Your instructions → Reproduce, exactly and in full, the lines from the one with "The command will" through the one with "is accessible only" in the data below; drop pictures.

-- Opening Marker --

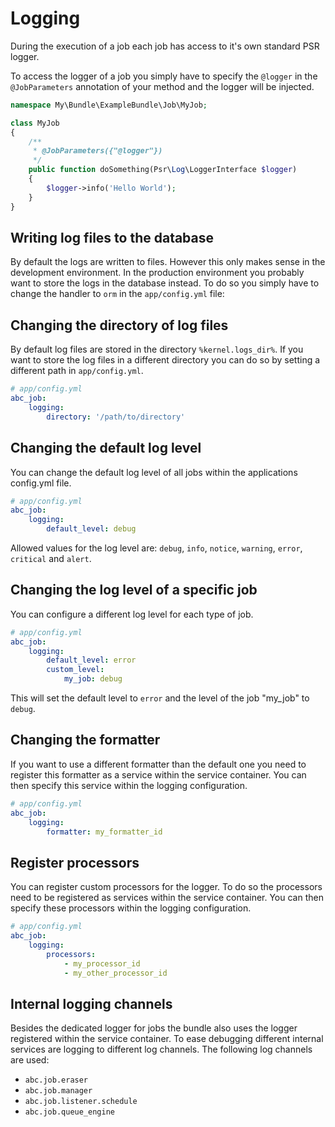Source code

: Logging
=======

During the execution of a job each job has access to it's own standard PSR logger.

To access the logger of a job you simply have to specify the `@logger` in the `@JobParameters` annotation of your method and the logger will be injected.

```php
namespace My\Bundle\ExampleBundle\Job\MyJob;

class MyJob
{
    /**
     * @JobParameters({"@logger"})
     */
    public function doSomething(Psr\Log\LoggerInterface $logger)
    {
        $logger->info('Hello World');
    }
}
```

## Writing log files to the database

By default the logs are written to files. However this only makes sense in the development environment. In the production environment you probably want to store the logs in the database instead. To do so you simply have to change the handler to `orm` in the `app/config.yml` file:

## Changing the directory of log files

By default log files are stored in the directory `%kernel.logs_dir%`. If you want to store the log files in a different directory you can do so by setting a different path in `app/config.yml`.

```yaml
# app/config.yml
abc_job:
    logging:
        directory: '/path/to/directory'
```

## Changing the default log level

You can change the default log level of all jobs within the applications config.yml file.

```yaml
# app/config.yml
abc_job:
    logging:
        default_level: debug
```

Allowed values for the log level are: `debug`, `info`, `notice`, `warning`, `error`, `critical` and `alert`.

## Changing the log level of a specific job

You can configure a different log level for each type of job.

```yaml
# app/config.yml
abc_job:
    logging:
        default_level: error
        custom_level:
            my_job: debug
```

This will set the default level to `error` and the level of the job "my_job" to `debug`.

## Changing the formatter

If you want to use a different formatter than the default one you need to register this formatter as a service within the service container. You can then specify this service within the logging configuration.

```yaml
# app/config.yml
abc_job:
    logging:
        formatter: my_formatter_id
```

## Register processors

You can register custom processors for the logger. To do so the processors need to be registered as services within the service container. You can then specify these processors within the logging configuration.

```yaml
# app/config.yml
abc_job:
    logging:
        processors:
            - my_processor_id
            - my_other_processor_id
```

## Internal logging channels

Besides the dedicated logger for jobs the bundle also uses the logger registered within the service container. To ease debugging different internal services are logging to different log channels. The following log channels are used:

- `abc.job.eraser`
- `abc.job.manager`
- `abc.job.listener.schedule`
- `abc.job.queue_engine`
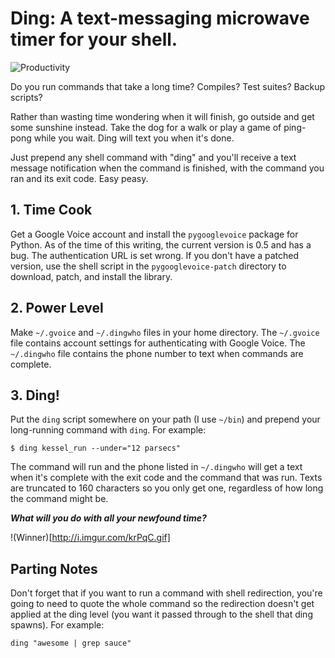 # Ding: A text-messaging microwave timer for your shell.

![Productivity](http://imgs.xkcd.com/comics/compiling.png)

Do you run commands that take a long time? Compiles? Test suites? Backup
scripts?

Rather than wasting time wondering when it will finish, go outside and get some
sunshine instead. Take the dog for a walk or play a game of ping-pong while you
wait. Ding will text you when it's done.

Just prepend any shell command with "ding" and you'll receive a text message
notification when the command is finished, with the command you ran and its
exit code. Easy peasy.

## 1. Time Cook

Get a Google Voice account and install the `pygooglevoice` package for Python.
As of the time of this writing, the current version is 0.5 and has a bug. The
authentication URL is set wrong. If you don't have a patched version, use the
shell script in the `pygooglevoice-patch` directory to download, patch, and
install the library.

## 2. Power Level

Make `~/.gvoice` and `~/.dingwho` files in your home directory. The `~/.gvoice`
file contains account settings for authenticating with Google Voice. The
`~/.dingwho` file contains the phone number to text when commands are complete.

## 3. Ding!

Put the `ding` script somewhere on your path (I use `~/bin`) and prepend your
long-running command with `ding`. For example:

```shell
$ ding kessel_run --under="12 parsecs"
```

The command will run and the phone listed in `~/.dingwho` will get a text when
it's complete with the exit code and the command that was run. Texts are
truncated to 160 characters so you only get one, regardless of how long the
command might be.

***What will you do with all your newfound time?***

!(Winner)[http://i.imgur.com/krPqC.gif]

## Parting Notes

Don't forget that if you want to run a command with shell redirection, you're
going to need to quote the whole command so the redirection doesn't get applied
at the ding level (you want it passed through to the shell that ding spawns).
For example:

```shell
ding "awesome | grep sauce"
```
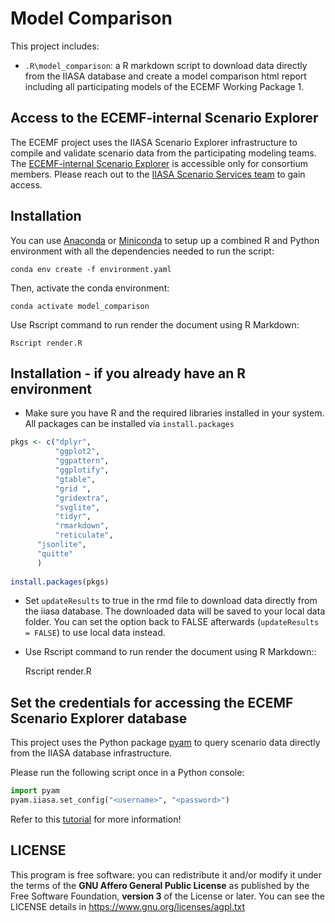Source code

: # Model Comparison

This project includes:
 - `.R\model_comparison`: a R markdown script to download data directly from the IIASA database and create a model comparison html report including all participating models of the ECEMF Working Package 1.

## Access to the ECEMF-internal Scenario Explorer

The ECEMF project uses the IIASA Scenario Explorer infrastructure to compile and
validate scenario data from the participating modeling teams.
The [ECEMF-internal Scenario Explorer](https://data.ece.iiasa.ac.at/ecemf-internal)
is accessible only for consortium members. Please reach out to the
[IIASA Scenario Services team](https://software.ece.iiasa.ac.at) to gain access.

## Installation

You can use [Anaconda](https://www.anaconda.com/products/individual)
or [Miniconda](https://docs.conda.io/en/latest/miniconda.html)
to setup up a combined R and Python environment with all the dependencies needed
to run the script:

    conda env create -f environment.yaml

Then, activate the conda environment:

    conda activate model_comparison

Use Rscript command to run render the document using R Markdown:

    Rscript render.R

## Installation - if you already have an R environment

 - Make sure you have R and the required libraries installed in your system. All packages can be installed via `install.packages`

```R
pkgs <- c("dplyr",
          "ggplot2",
          "ggpattern",
          "ggplotify",
          "gtable",
          "grid ", 
          "gridextra",
          "svglite",
          "tidyr",
          "rmarkdown",
          "reticulate",
	  "jsonlite",
	  "quitte"
	  )
	  	  
install.packages(pkgs)
```

 - Set `updateResults` to true in the rmd file to download data directly from the iiasa database. The downloaded data will be saved to your local data folder. You can set the option back to FALSE afterwards (`updateResults = FALSE`) to use local data instead.
 - Use Rscript command to run render the document using R Markdown::

    Rscript render.R

## Set the credentials for accessing the ECEMF Scenario Explorer database

This project uses the Python package [pyam](https://pyam-iamc.readthedocs.io) to query
scenario data directly from the IIASA database infrastructure.

Please run the following script once in a Python console:

```python
import pyam
pyam.iiasa.set_config("<username>", "<password>")
```

Refer to this [tutorial](https://pyam-iamc.readthedocs.io/en/stable/tutorials/iiasa_dbs.html)
for more information!

## LICENSE
This program is free software: you can redistribute it and/or modify it under the terms of the **GNU Affero General Public License** as published by the Free Software Foundation, **version 3** of the License or later. You can see the LICENSE details in https://www.gnu.org/licenses/agpl.txt
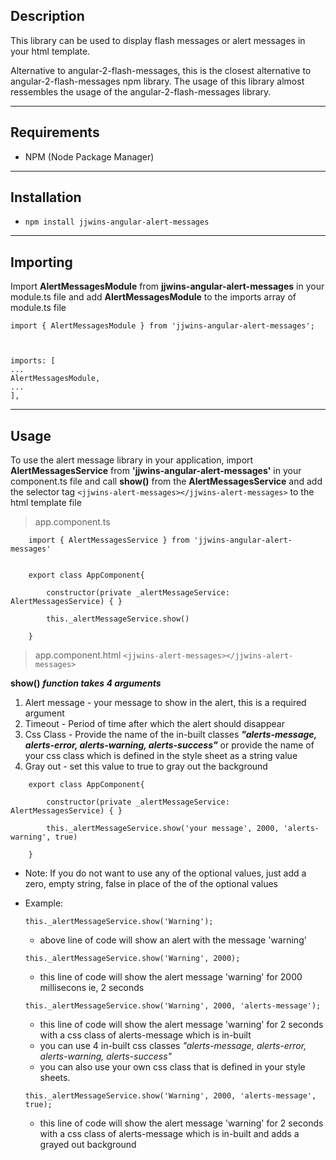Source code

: ## Description
This library can be used to display flash messages or alert messages in your html template.

Alternative to angular-2-flash-messages, this is the closest alternative to angular-2-flash-messages npm library. The usage of this library almost ressembles the usage of the angular-2-flash-messages library.

---

## Requirements
- NPM (Node Package Manager)

---

## Installation
- `npm install jjwins-angular-alert-messages`

---

## Importing

Import **AlertMessagesModule** from **jjwins-angular-alert-messages** in your module.ts file and add **AlertMessagesModule** to the imports array of module.ts file

```
import { AlertMessagesModule } from 'jjwins-angular-alert-messages';
 


imports: [ 
... 
AlertMessagesModule,
...
],
```

---

## Usage

To use the alert message library in your application,
import **AlertMessagesService** from **'jjwins-angular-alert-messages'** in your component.ts file
and call **show()** from the **AlertMessagesService** and add the selector tag `<jjwins-alert-messages></jjwins-alert-messages>` to the html template file 

> app.component.ts

```
    import { AlertMessagesService } from 'jjwins-angular-alert-messages'


    export class AppComponent{
        
        constructor(private _alertMessageService: AlertMessagesService) { }

        this._alertMessageService.show()

    }
```

>app.component.html
`
    <jjwins-alert-messages></jjwins-alert-messages>
`

**show()** **_function takes 4 arguments_**

1. Alert message - your message to show in the alert, this is a required argument
2. Timeout - Period of time after which the alert should disappear
3. Css Class - Provide the name of the in-built classes **_"alerts-message, alerts-error, alerts-warning, alerts-success"_** or provide the name of your css class which is defined in the style sheet as a string value
4. Gray out - set this value to true to gray out the background

```
    export class AppComponent{
        
        constructor(private _alertMessageService: AlertMessagesService) { }

        this._alertMessageService.show('your message', 2000, 'alerts-warning', true)

    }
```
- Note: If you do not want to use any of the optional values, just add a zero, empty string, false in place of the of the optional values

- Example:

    `this._alertMessageService.show('Warning');`
    - above line of code will show an alert with the message 'warning'

    `this._alertMessageService.show('Warning', 2000);`
    - this line of code will show the alert message 'warning' for 2000 millisecons ie, 2 seconds

    `this._alertMessageService.show('Warning', 2000, 'alerts-message');`
    - this line of code will show the alert message 'warning' for 2 seconds with a css class of alerts-message which is in-built
    - you can use 4 in-built css classes _"alerts-message, alerts-error, alerts-warning, alerts-success"_
    - you can also use your own css class that is defined in your style sheets.

    `this._alertMessageService.show('Warning', 2000, 'alerts-message', true);`
    - this line of code will show the alert message 'warning' for 2 seconds with a css class of alerts-message which is in-built and adds a grayed out background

-- Closing Marker --

Reply →
The command will run and the phone listed in `~/.dingwho` will get a text when
it's complete with the exit code and the command that was run. Texts are
truncated to 160 characters so you only get one, regardless of how long the
command might be.

***What will you do with all your newfound time?***

!(Winner)[http://i.imgur.com/krPqC.gif]

## Parting Notes

Don't forget that if you want to run a command with shell redirection, you're
going to need to quote the whole command so the redirection doesn't get applied
at the ding level (you want it passed through to the shell that ding spawns).
For example:

```shell
ding "awesome | grep sauce"
```
Source code

: # Model Comparison

This project includes:
 - `.R\model_comparison`: a R markdown script to download data directly from the IIASA database and create a model comparison html report including all participating models of the ECEMF Working Package 1.

## Access to the ECEMF-internal Scenario Explorer

The ECEMF project uses the IIASA Scenario Explorer infrastructure to compile and
validate scenario data from the participating modeling teams.
The [ECEMF-internal Scenario Explorer](https://data.ece.iiasa.ac.at/ecemf-internal)
is accessible only for consortium members. Please reach out to the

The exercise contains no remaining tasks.